* _Task to complete_:
All records below are to be set down precisely as written, excluding pictures.

Plain-text document sources:

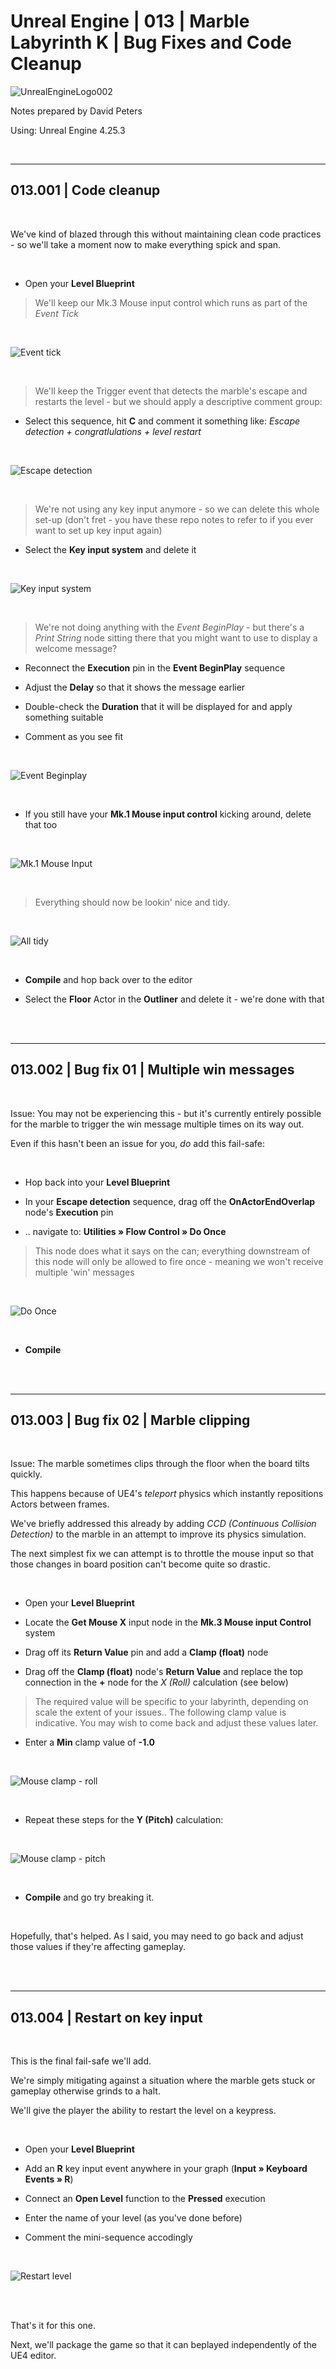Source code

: # Unreal Engine | 013 | Marble Labyrinth K | Bug Fixes and Code Cleanup

![UnrealEngineLogo002](https://user-images.githubusercontent.com/36719180/90347960-a4e68900-e087-11ea-9349-f5a59105b4d2.png)


Notes prepared by David Peters

Using: Unreal Engine 4.25.3 

<br>

---

## 013.001 | Code cleanup

<br>

We've kind of blazed through this without maintaining clean code practices - so we'll take a moment now to make everything spick and span.

<br>

- Open your **Level Blueprint**

> We'll keep our Mk.3 Mouse input control which runs as part of the *Event Tick*

<br>

![Event tick](https://user-images.githubusercontent.com/36719180/93944727-97f53d80-fd89-11ea-8505-cb794e7d8b8c.png)

<br>

> We'll keep the Trigger event that detects the marble's escape and restarts the level - but we should apply a descriptive comment group:

- Select this sequence, hit **C** and comment it something like: *Escape detection + congratlulations + level restart*

<br>

![Escape detection](https://user-images.githubusercontent.com/36719180/93944962-19e56680-fd8a-11ea-8f1d-92d476a5d170.png)

<br>

> We're not using any key input anymore - so we can delete this whole set-up (don't fret - you have these repo notes to refer to if you ever want to set up key input again)

- Select the **Key input system** and delete it

<br>

![Key input system](https://user-images.githubusercontent.com/36719180/93945230-9ed08000-fd8a-11ea-8381-880ddbe43c33.png)

<br>

> We're not doing anything with the *Event BeginPlay* - but there's a *Print String* node sitting there that you might want to use to display a welcome message?

- Reconnect the **Execution** pin in the **Event BeginPlay** sequence

- Adjust the **Delay** so that it shows the message earlier

- Double-check the **Duration** that it will be displayed for and apply something suitable

- Comment as you see fit

<br>

![Event Beginplay](https://user-images.githubusercontent.com/36719180/93945877-e60b4080-fd8b-11ea-9b7b-61a88099e8f0.png)

<br>

- If you still have your **Mk.1 Mouse input control** kicking around, delete that too

<br>

![Mk.1 Mouse Input](https://user-images.githubusercontent.com/36719180/93946137-9416ea80-fd8c-11ea-93d2-da35459f6ec8.png)

<br>

> Everything should now be lookin' nice and tidy.

<br>

![All tidy](https://user-images.githubusercontent.com/36719180/93946489-87df5d00-fd8d-11ea-950c-c310502c7a10.png)

<br>

- **Compile** and hop back over to the editor

- Select the **Floor** Actor in the **Outliner** and delete it - we're done with that

<br><br>

---

## 013.002 | Bug fix 01 | Multiple win messages

<br>

Issue: You may not be experiencing this - but it's currently entirely possible for the marble to trigger the win message multiple times on its way out.

Even if this hasn't been an issue for you, *do* add this fail-safe:

<br>

- Hop back into your **Level Blueprint**

- In your **Escape detection** sequence, drag off the **OnActorEndOverlap** node's **Execution** pin

- .. navigate to: **Utilities » Flow Control » Do Once**

> This node does what it says on the can; everything downstream of this node will only be allowed to fire once - meaning we won't receive multiple 'win' messages 

<br>

![Do Once](https://user-images.githubusercontent.com/36719180/93947087-ff61bc00-fd8e-11ea-80d8-5bd664c7159c.png)

<br>

- **Compile**

<br><br>

---

## 013.003 | Bug fix 02 | Marble clipping

<br>

Issue: The marble sometimes clips through the floor when the board tilts quickly.

This happens because of UE4's *teleport* physics which instantly repositions Actors between frames.

We've briefly addressed this already by adding *CCD (Continuous Collision Detection)* to the marble in an attempt to improve its physics simulation.

The next simplest fix we can attempt is to throttle the mouse input so that those changes in board position can't become quite so drastic.

<br>

- Open your **Level Blueprint**

- Locate the **Get Mouse X** input node in the **Mk.3 Mouse input Control** system

- Drag off its **Return Value** pin and add a **Clamp (float)** node

- Drag off the **Clamp (float)** node's **Return Value** and replace the top connection in the **+** node for the *X (Roll)* calculation (see below)

> The required value will be specific to your labyrinth, depending on scale the extent of your issues.. The following clamp value is indicative. You may wish to come back and adjust these values later.

- Enter a **Min** clamp value of **-1.0**

<br>

![Mouse clamp - roll](https://user-images.githubusercontent.com/36719180/93949191-6e8ddf00-fd94-11ea-9956-c7af5843c076.png)

<br>

- Repeat these steps for the **Y (Pitch)** calculation:

<br>

![Mouse clamp - pitch](https://user-images.githubusercontent.com/36719180/93949618-36d36700-fd95-11ea-8ddc-2474c78c7aef.png)

<br>

- **Compile** and go try breaking it.

<br>

Hopefully, that's helped. As I said, you may need to go back and adjust those values if they're affecting gameplay.

<br><br>

---

## 013.004 | Restart on key input

<br>

This is the final fail-safe we'll add. 

We're simply mitigating against a situation where the marble gets stuck or gameplay otherwise grinds to a halt.

We'll give the player the ability to restart the level on a keypress.

<br>

- Open your **Level Blueprint**

- Add an **R** key input event anywhere in your graph (**Input » Keyboard Events » R**)

- Connect an **Open Level** function to the **Pressed** execution

- Enter the name of your level (as you've done before)

- Comment the mini-sequence accodingly

<br>

![Restart level](https://user-images.githubusercontent.com/36719180/93950094-af86f300-fd96-11ea-8373-1d6acd4af0ec.png)

<br><br>

That's it for this one.

Next, we'll package the game so that it can beplayed independently of the UE4 editor.

<br><br>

* _Answer to this problem_:
Source code

: # Unreal Engine | 013 | Marble Labyrinth K | Bug Fixes and Code Cleanup

![UnrealEngineLogo002](https://user-images.githubusercontent.com/36719180/90347960-a4e68900-e087-11ea-9349-f5a59105b4d2.png)


Notes prepared by David Peters

Using: Unreal Engine 4.25.3 

<br>

---

## 013.001 | Code cleanup

<br>

We've kind of blazed through this without maintaining clean code practices - so we'll take a moment now to make everything spick and span.

<br>

- Open your **Level Blueprint**

> We'll keep our Mk.3 Mouse input control which runs as part of the *Event Tick*

<br>

![Event tick](https://user-images.githubusercontent.com/36719180/93944727-97f53d80-fd89-11ea-8505-cb794e7d8b8c.png)

<br>

> We'll keep the Trigger event that detects the marble's escape and restarts the level - but we should apply a descriptive comment group:

- Select this sequence, hit **C** and comment it something like: *Escape detection + congratlulations + level restart*

<br>

![Escape detection](https://user-images.githubusercontent.com/36719180/93944962-19e56680-fd8a-11ea-8f1d-92d476a5d170.png)

<br>

> We're not using any key input anymore - so we can delete this whole set-up (don't fret - you have these repo notes to refer to if you ever want to set up key input again)

- Select the **Key input system** and delete it

<br>

![Key input system](https://user-images.githubusercontent.com/36719180/93945230-9ed08000-fd8a-11ea-8381-880ddbe43c33.png)

<br>

> We're not doing anything with the *Event BeginPlay* - but there's a *Print String* node sitting there that you might want to use to display a welcome message?

- Reconnect the **Execution** pin in the **Event BeginPlay** sequence

- Adjust the **Delay** so that it shows the message earlier

- Double-check the **Duration** that it will be displayed for and apply something suitable

- Comment as you see fit

<br>

![Event Beginplay](https://user-images.githubusercontent.com/36719180/93945877-e60b4080-fd8b-11ea-9b7b-61a88099e8f0.png)

<br>

- If you still have your **Mk.1 Mouse input control** kicking around, delete that too

<br>

![Mk.1 Mouse Input](https://user-images.githubusercontent.com/36719180/93946137-9416ea80-fd8c-11ea-93d2-da35459f6ec8.png)

<br>

> Everything should now be lookin' nice and tidy.

<br>

![All tidy](https://user-images.githubusercontent.com/36719180/93946489-87df5d00-fd8d-11ea-950c-c310502c7a10.png)

<br>

- **Compile** and hop back over to the editor

- Select the **Floor** Actor in the **Outliner** and delete it - we're done with that

<br><br>

---

## 013.002 | Bug fix 01 | Multiple win messages

<br>

Issue: You may not be experiencing this - but it's currently entirely possible for the marble to trigger the win message multiple times on its way out.

Even if this hasn't been an issue for you, *do* add this fail-safe:

<br>

- Hop back into your **Level Blueprint**

- In your **Escape detection** sequence, drag off the **OnActorEndOverlap** node's **Execution** pin

- .. navigate to: **Utilities » Flow Control » Do Once**

> This node does what it says on the can; everything downstream of this node will only be allowed to fire once - meaning we won't receive multiple 'win' messages 

<br>

![Do Once](https://user-images.githubusercontent.com/36719180/93947087-ff61bc00-fd8e-11ea-80d8-5bd664c7159c.png)

<br>

- **Compile**

<br><br>

---

## 013.003 | Bug fix 02 | Marble clipping

<br>

Issue: The marble sometimes clips through the floor when the board tilts quickly.

This happens because of UE4's *teleport* physics which instantly repositions Actors between frames.

We've briefly addressed this already by adding *CCD (Continuous Collision Detection)* to the marble in an attempt to improve its physics simulation.

The next simplest fix we can attempt is to throttle the mouse input so that those changes in board position can't become quite so drastic.

<br>

- Open your **Level Blueprint**

- Locate the **Get Mouse X** input node in the **Mk.3 Mouse input Control** system

- Drag off its **Return Value** pin and add a **Clamp (float)** node

- Drag off the **Clamp (float)** node's **Return Value** and replace the top connection in the **+** node for the *X (Roll)* calculation (see below)

> The required value will be specific to your labyrinth, depending on scale the extent of your issues.. The following clamp value is indicative. You may wish to come back and adjust these values later.

- Enter a **Min** clamp value of **-1.0**

<br>

![Mouse clamp - roll](https://user-images.githubusercontent.com/36719180/93949191-6e8ddf00-fd94-11ea-9956-c7af5843c076.png)

<br>

- Repeat these steps for the **Y (Pitch)** calculation:

<br>

![Mouse clamp - pitch](https://user-images.githubusercontent.com/36719180/93949618-36d36700-fd95-11ea-8ddc-2474c78c7aef.png)

<br>

- **Compile** and go try breaking it.

<br>

Hopefully, that's helped. As I said, you may need to go back and adjust those values if they're affecting gameplay.

<br><br>

---

## 013.004 | Restart on key input

<br>

This is the final fail-safe we'll add. 

We're simply mitigating against a situation where the marble gets stuck or gameplay otherwise grinds to a halt.

We'll give the player the ability to restart the level on a keypress.

<br>

- Open your **Level Blueprint**

- Add an **R** key input event anywhere in your graph (**Input » Keyboard Events » R**)

- Connect an **Open Level** function to the **Pressed** execution

- Enter the name of your level (as you've done before)

- Comment the mini-sequence accodingly

<br>

![Restart level](https://user-images.githubusercontent.com/36719180/93950094-af86f300-fd96-11ea-8373-1d6acd4af0ec.png)

<br><br>

That's it for this one.

Next, we'll package the game so that it can beplayed independently of the UE4 editor.

<br><br>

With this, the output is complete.